Clear Fog Blog

Political musings from Warren E. Peterson

Sexual Harassment and Politics

Posted by Warren Peterson on July 18, 2008

Several years ago, then Governor Mike Lowry paid over $ 97,000 to settle a sexual harassment charge. A female employee claimed Lowry had inappropriately touched her. I don’t know Governor Lowry personally and I certainly don’t agree with him politically but anyone who has observed him knows he is an extremely gregarious if not flamboyant personality – a hugging, back slapping politician. I am always a little cautious when I hear such charges especially during an election campaign. While many accusations of sexual indiscretions by politicians prove to be true (Clinton, Gingrich etc.), I am reminded of the observation of a well-known radio host, “It is not a question of guilt or innocence, but the seriousness of the charge that counts.” Or, perception is more important than reality.
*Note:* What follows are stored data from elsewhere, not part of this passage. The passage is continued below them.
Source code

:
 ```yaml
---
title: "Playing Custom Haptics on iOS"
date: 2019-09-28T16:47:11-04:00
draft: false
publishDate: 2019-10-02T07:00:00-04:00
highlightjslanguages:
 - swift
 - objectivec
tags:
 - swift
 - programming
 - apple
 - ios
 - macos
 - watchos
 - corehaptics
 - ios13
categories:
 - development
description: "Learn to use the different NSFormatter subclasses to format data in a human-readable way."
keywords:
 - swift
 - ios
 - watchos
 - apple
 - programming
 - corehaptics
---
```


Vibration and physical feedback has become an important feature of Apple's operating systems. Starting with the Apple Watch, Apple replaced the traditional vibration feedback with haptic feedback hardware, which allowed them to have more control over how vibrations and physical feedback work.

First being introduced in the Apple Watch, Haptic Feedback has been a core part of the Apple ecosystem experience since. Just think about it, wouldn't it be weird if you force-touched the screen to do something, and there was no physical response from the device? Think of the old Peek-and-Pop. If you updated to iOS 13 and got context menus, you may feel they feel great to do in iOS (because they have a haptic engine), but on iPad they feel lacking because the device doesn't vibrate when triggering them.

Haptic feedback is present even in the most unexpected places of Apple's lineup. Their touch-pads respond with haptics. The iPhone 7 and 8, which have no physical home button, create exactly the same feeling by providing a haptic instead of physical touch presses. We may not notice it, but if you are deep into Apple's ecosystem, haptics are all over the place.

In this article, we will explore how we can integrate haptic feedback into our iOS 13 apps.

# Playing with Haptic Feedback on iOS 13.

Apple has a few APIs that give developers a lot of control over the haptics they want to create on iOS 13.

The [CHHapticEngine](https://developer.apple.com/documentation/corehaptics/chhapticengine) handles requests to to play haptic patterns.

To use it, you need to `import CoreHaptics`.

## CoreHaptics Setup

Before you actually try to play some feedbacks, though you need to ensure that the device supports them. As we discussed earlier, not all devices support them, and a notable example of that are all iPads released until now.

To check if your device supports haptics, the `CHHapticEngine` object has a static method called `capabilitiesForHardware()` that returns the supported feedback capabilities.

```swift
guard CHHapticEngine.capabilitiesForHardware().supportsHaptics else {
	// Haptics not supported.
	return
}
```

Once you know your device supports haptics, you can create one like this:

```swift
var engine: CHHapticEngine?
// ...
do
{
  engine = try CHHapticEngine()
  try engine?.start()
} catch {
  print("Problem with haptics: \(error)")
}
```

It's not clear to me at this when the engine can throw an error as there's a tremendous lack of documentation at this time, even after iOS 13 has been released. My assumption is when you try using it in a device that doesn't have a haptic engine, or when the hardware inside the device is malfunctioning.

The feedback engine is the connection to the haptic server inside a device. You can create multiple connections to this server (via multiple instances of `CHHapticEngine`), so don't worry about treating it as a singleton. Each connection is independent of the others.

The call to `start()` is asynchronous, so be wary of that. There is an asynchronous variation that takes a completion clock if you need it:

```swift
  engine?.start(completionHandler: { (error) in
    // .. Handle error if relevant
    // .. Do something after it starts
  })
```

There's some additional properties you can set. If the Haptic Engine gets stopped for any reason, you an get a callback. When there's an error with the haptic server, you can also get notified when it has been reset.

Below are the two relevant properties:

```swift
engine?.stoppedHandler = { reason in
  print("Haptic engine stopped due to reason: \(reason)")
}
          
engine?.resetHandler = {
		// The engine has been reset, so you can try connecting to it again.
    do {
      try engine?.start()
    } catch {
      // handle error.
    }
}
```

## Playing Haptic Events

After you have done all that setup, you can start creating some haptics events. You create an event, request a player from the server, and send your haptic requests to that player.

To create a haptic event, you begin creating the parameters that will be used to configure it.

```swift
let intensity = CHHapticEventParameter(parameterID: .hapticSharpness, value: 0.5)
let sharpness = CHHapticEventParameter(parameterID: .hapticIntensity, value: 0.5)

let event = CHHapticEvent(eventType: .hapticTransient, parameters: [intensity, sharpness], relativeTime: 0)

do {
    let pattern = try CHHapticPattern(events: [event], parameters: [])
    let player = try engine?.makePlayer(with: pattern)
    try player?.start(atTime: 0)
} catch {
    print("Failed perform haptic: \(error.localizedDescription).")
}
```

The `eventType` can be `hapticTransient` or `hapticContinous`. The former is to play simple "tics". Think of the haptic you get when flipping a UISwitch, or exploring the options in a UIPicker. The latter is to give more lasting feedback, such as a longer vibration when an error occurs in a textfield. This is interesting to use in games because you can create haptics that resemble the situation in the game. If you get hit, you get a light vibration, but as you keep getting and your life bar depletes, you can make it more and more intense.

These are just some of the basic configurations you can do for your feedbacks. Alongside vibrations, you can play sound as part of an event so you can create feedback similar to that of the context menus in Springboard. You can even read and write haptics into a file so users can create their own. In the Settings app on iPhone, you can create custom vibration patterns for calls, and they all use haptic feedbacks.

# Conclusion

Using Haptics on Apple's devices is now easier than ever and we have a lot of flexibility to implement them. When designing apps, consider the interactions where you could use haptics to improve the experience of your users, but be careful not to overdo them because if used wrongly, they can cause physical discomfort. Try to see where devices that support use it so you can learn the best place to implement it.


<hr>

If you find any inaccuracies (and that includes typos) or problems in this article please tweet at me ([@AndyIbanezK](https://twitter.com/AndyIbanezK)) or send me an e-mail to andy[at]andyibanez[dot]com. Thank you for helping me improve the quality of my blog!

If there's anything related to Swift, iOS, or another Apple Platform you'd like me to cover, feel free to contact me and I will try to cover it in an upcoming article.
Washington State Lands Commissioner Doug Sutherland, running for reelection, fell victim to this recently. In a front page July 16, 2008 article, the Seattle Times headlined a story concerning a complaint against Sutherland by a female employee of inappropriate touching and comments. It was reported that he “touched her back and waist and made suggestive comments that made her uncomfortable.” Mr. Sutherland claimed that he touched her back “after a testy meeting with off road enthusiasts” and commented that she didn’t appear to have “any arrows in her back.”

I wasn’t there so I don’t know where the truth lies. The article does mention that the Times only published the story after it was revealed on a well-known Democrat blog and true to form, the State Democratic Party sent out a condemning news release. For both Lowry and Sutherland, there is no allegation of a pattern of behavior. But that is not important, the damage is done even if the charges are never substantiated.

I knew a manager, many years ago, who was well known by women employees as “one to watch out for.” A woman in my organization once worked for him. She told me he stopped by her desk one day to talk and casually draped his arm over her shoulder letting his fingers rest on her chest. He was over six feet tall, she, under five two. She took his hand and forcefully removed it off her and told him never try that again. He never did.

The point is she took care of the situation herself. Nowadays, lawyers have instilled such a level of fear in companies and managers that even a hint of impropriety is treated as a major offense. It has spawned a whole industry devoted to helping companies and institutions avoid sexual harassment suits. Once accused, it is often better to apologize and pay off the complainant than wage a “he said, she said” fight in which the “he” usually loses. Sadly, as more women enter management, we are seeing sexual harassment suits by male employees against women managers. Maybe it would be better if parents trained their children to be more assertive when they feel someone is treating them inappropriately.

As a member of the predator class of humankind (males), I’m sure virtually every one of us has made a comment, told a joke, looked at or even touched a female in a way that made her uncomfortable. And most of us have been told so by word or action and didn’t repeat the behavior. We live in a time of mixed messages. Look at TV. The cable show “Mad Men” about an advertising firm where sexual harassment is the norm was recently nominated for an Emmy. Try the popular show “Friends” and its message of no consequences sex. Advertisements from Viagra to Victoria’s Secret litter the media. No man still breathing will think the same way about a woman he works with professionally after seeing her in a string bikini at an office pool party. None of this excuses boorish behavior nor does it mitigate the harm done by serial abusers who should be punished. But we do need to pause and reflect before we brand a public official with a scarlet letter, especially just before an election.